• [ACTIVITY]:
Could you filter the material and copy every line where the word "positive" occurs?

• [DATASET ENTRIES]:

══════════

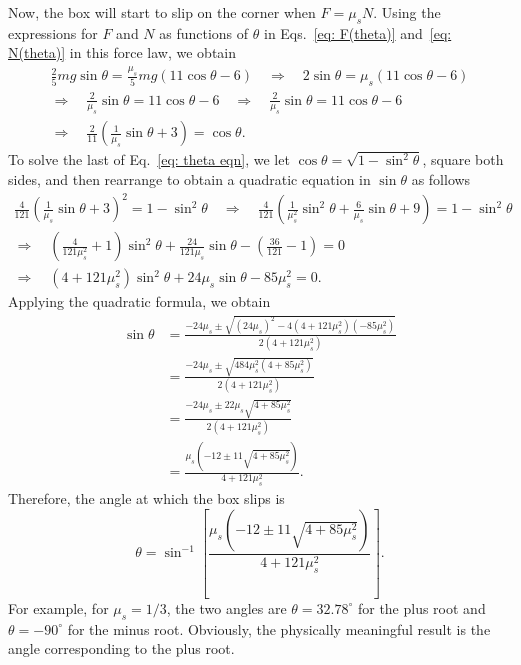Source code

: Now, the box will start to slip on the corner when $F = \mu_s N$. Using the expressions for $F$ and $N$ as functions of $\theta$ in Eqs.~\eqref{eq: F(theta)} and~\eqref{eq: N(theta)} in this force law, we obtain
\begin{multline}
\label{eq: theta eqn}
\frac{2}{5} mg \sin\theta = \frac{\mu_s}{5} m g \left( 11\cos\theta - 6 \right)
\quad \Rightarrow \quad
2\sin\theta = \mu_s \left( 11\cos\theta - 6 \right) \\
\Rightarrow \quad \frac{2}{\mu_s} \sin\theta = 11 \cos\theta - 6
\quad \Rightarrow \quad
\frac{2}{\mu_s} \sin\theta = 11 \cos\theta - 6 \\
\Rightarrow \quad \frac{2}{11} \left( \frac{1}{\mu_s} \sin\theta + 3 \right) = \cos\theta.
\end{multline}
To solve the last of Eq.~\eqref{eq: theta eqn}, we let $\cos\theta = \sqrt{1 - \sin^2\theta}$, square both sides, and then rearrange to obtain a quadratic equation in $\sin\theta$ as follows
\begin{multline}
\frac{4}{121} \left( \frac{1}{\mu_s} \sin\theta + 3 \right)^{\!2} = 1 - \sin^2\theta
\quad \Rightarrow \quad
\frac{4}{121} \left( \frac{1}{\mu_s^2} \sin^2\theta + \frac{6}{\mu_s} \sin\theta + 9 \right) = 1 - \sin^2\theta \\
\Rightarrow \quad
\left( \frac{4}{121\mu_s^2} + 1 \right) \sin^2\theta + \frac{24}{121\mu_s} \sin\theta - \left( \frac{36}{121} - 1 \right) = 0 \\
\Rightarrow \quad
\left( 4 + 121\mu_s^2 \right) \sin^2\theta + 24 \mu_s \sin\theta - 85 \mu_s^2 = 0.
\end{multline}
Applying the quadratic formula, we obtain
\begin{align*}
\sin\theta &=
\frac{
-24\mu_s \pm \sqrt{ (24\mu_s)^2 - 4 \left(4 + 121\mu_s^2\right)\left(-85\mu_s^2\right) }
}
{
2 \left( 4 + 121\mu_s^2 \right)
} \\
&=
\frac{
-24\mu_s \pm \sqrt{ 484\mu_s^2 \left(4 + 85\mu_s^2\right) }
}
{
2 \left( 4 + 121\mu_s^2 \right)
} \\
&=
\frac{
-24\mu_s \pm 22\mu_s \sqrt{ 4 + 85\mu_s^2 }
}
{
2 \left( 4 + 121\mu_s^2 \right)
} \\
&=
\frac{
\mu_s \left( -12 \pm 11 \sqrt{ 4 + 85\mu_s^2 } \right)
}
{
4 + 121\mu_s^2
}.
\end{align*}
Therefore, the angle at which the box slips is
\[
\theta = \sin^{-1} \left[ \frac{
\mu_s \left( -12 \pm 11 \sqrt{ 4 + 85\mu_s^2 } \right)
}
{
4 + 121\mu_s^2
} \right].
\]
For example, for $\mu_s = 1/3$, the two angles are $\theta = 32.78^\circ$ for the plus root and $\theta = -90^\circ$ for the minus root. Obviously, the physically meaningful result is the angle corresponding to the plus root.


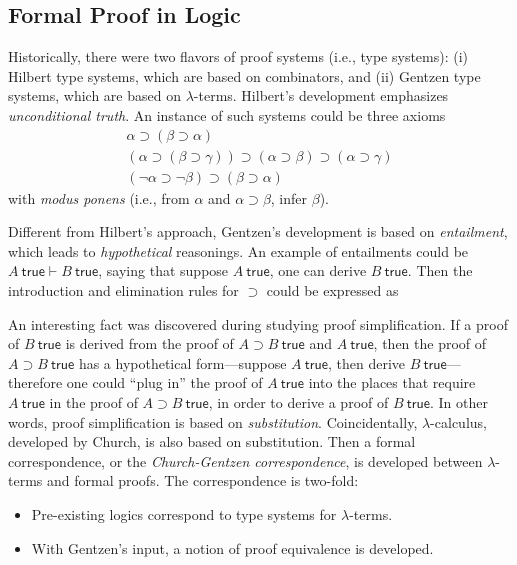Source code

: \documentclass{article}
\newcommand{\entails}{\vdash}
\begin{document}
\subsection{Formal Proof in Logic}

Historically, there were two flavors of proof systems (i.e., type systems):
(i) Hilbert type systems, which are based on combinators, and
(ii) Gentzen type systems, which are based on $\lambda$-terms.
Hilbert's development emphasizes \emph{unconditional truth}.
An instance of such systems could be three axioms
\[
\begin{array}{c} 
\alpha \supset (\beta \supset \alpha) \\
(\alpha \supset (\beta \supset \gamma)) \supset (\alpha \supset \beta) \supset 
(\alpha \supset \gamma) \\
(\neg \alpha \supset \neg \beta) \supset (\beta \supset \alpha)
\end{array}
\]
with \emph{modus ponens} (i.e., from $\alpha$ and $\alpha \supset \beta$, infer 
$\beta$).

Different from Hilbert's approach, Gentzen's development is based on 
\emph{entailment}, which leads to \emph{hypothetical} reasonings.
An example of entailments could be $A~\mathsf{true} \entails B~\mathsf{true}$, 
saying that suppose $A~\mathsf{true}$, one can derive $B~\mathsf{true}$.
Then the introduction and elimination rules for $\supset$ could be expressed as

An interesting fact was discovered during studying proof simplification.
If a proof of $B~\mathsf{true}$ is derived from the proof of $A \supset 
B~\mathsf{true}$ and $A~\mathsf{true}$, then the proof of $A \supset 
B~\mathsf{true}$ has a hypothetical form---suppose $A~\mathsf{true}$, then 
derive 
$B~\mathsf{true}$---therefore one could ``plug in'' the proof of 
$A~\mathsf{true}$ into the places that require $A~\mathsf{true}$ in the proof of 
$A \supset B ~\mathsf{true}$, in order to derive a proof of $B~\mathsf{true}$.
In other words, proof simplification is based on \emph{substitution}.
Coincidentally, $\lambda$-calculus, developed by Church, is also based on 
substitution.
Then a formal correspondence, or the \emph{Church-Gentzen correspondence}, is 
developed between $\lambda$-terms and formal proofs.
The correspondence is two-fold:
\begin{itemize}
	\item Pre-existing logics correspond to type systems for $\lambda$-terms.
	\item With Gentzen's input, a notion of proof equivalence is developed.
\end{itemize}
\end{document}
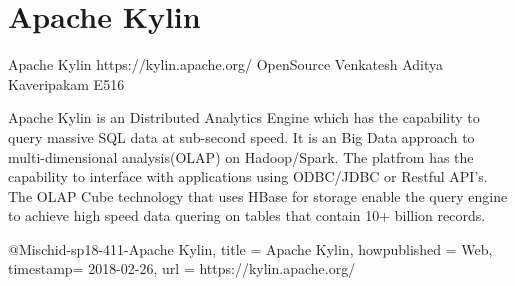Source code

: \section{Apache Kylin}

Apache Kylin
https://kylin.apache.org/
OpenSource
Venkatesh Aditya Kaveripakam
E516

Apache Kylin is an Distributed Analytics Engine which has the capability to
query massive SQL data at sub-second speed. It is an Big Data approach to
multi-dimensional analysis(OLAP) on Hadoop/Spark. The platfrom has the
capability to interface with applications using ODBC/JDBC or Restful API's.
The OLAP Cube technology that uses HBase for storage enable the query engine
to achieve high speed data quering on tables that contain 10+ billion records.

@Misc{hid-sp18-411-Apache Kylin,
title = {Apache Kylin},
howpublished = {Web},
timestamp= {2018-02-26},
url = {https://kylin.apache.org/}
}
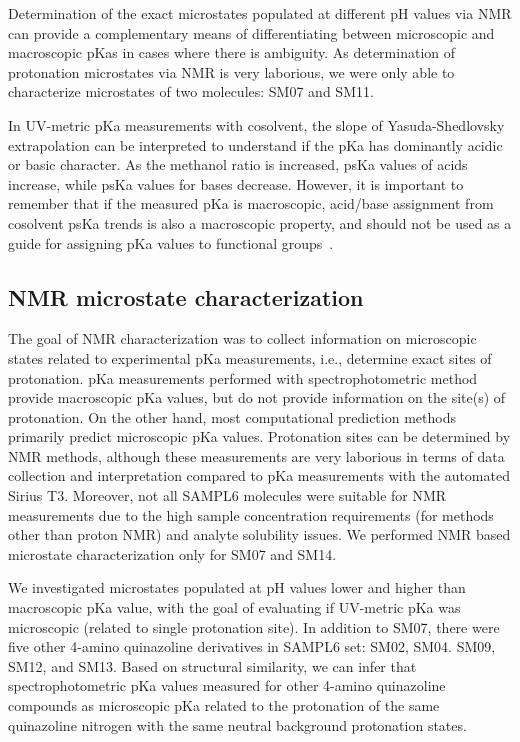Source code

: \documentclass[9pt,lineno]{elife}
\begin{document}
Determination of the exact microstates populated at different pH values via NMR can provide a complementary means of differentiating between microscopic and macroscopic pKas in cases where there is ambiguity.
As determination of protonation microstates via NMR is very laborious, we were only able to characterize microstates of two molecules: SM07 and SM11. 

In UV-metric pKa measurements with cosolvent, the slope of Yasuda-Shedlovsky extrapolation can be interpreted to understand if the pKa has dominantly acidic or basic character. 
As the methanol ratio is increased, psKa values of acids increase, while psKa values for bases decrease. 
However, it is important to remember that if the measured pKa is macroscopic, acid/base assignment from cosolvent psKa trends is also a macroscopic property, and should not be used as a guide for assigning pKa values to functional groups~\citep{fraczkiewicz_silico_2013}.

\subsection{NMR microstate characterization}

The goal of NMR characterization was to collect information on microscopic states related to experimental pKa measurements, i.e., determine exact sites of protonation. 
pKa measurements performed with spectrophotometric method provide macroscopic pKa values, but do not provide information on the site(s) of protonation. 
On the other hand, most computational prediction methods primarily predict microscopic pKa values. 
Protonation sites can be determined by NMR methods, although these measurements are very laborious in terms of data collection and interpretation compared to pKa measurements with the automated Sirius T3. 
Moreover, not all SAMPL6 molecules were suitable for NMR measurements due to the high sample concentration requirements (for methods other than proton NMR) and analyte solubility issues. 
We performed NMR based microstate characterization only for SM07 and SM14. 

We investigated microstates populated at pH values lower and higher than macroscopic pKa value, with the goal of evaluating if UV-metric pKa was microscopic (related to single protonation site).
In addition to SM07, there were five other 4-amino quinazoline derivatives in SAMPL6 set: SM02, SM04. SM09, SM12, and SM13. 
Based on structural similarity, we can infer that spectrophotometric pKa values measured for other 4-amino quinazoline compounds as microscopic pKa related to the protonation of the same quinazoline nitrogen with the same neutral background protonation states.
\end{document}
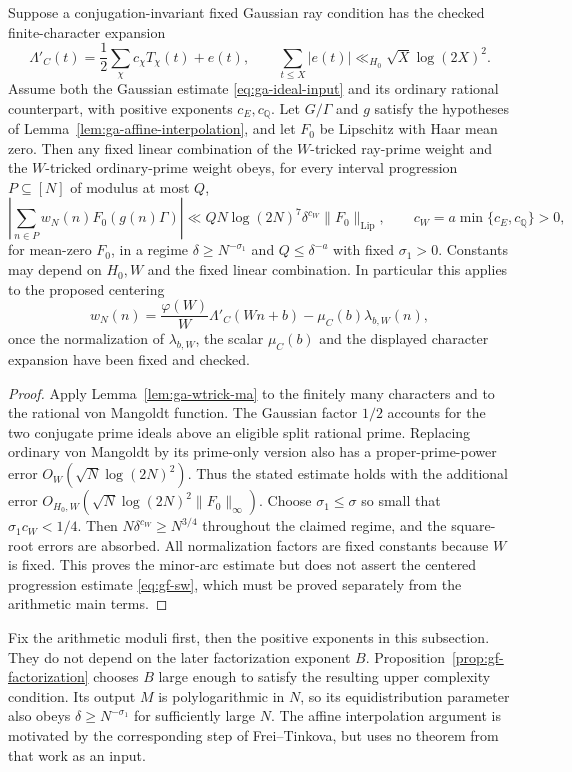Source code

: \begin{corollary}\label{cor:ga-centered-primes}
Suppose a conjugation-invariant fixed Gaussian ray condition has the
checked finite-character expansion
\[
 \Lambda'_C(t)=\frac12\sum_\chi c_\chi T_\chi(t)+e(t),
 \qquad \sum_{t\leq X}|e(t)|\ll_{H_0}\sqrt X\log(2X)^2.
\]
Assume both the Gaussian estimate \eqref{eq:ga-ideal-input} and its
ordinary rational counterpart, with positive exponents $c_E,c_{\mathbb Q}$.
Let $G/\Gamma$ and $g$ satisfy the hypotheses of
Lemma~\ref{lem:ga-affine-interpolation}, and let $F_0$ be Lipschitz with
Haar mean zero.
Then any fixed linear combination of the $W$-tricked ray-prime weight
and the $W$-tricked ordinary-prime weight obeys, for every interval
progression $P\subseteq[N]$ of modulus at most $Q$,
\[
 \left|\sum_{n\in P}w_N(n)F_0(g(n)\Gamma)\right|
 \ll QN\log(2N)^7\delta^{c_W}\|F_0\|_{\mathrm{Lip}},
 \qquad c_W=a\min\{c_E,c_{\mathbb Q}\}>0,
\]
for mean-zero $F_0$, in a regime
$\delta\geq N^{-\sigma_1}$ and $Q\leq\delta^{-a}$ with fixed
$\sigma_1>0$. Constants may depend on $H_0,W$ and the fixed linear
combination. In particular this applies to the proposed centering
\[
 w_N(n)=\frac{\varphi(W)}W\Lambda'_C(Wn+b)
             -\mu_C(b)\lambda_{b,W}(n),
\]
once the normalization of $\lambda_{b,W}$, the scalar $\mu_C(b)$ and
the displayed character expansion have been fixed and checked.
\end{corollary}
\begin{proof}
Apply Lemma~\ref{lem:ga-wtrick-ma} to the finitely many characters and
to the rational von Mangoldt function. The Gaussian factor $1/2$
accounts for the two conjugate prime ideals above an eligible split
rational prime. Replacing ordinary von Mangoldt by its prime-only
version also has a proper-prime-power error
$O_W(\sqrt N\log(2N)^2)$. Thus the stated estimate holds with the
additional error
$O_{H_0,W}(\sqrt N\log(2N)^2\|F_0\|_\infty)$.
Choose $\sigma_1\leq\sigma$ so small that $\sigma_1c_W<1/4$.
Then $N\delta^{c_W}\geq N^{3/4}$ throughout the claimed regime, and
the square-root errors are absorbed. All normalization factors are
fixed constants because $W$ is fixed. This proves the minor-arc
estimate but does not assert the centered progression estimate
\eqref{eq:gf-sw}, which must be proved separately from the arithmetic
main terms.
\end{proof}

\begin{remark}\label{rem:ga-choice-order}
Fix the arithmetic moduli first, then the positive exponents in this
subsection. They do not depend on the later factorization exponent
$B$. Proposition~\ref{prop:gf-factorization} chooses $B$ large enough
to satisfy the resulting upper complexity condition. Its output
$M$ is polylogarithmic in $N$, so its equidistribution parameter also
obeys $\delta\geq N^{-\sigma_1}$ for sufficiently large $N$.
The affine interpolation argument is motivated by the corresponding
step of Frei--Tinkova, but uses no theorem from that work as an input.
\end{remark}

══════════

• [EXERCISE RESULT]:
ordinary rational counterpart, with positive exponents $c_E,c_{\mathbb Q}$.
Fix the arithmetic moduli first, then the positive exponents in this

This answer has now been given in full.